* _EXERCISE DESCRIPTION_
With pictures removed, the data below should be returned exactly.

* _EXERCISE INPUTS_
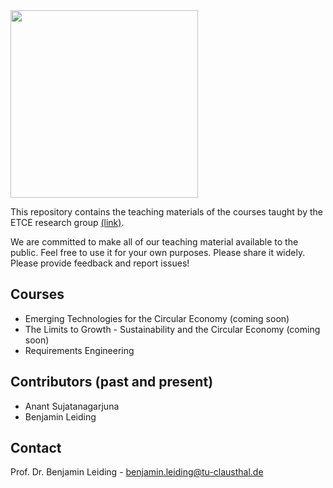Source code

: 
<img src="https://www.presse.tu-clausthal.de/fileadmin/Presse/images/Corporate_Design/Logo/Logo_TUC_en_CMYK.jpg" width="300">

This repository contains the teaching materials of the courses taught by the ETCE research group [(link)](https://etce-lab.com).

We are committed to make all of our teaching material available to the public. Feel free to use it for your own purposes. Please share it widely. Please provide feedback and report issues!

## Courses
- Emerging Technologies for the Circular Economy (coming soon)
- The Limits to Growth - Sustainability and the Circular Economy (coming soon)
- Requirements Engineering


## Contributors (past and present)
- Anant Sujatanagarjuna
- Benjamin Leiding

## Contact
Prof. Dr. Benjamin Leiding - benjamin.leiding@tu-clausthal.de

* _EXERCISE RESPONSE_
Source code

: 
<img src="https://www.presse.tu-clausthal.de/fileadmin/Presse/images/Corporate_Design/Logo/Logo_TUC_en_CMYK.jpg" width="300">

This repository contains the teaching materials of the courses taught by the ETCE research group [(link)](https://etce-lab.com).

We are committed to make all of our teaching material available to the public. Feel free to use it for your own purposes. Please share it widely. Please provide feedback and report issues!

## Courses
- Emerging Technologies for the Circular Economy (coming soon)
- The Limits to Growth - Sustainability and the Circular Economy (coming soon)
- Requirements Engineering


## Contributors (past and present)
- Anant Sujatanagarjuna
- Benjamin Leiding

## Contact
Prof. Dr. Benjamin Leiding - benjamin.leiding@tu-clausthal.de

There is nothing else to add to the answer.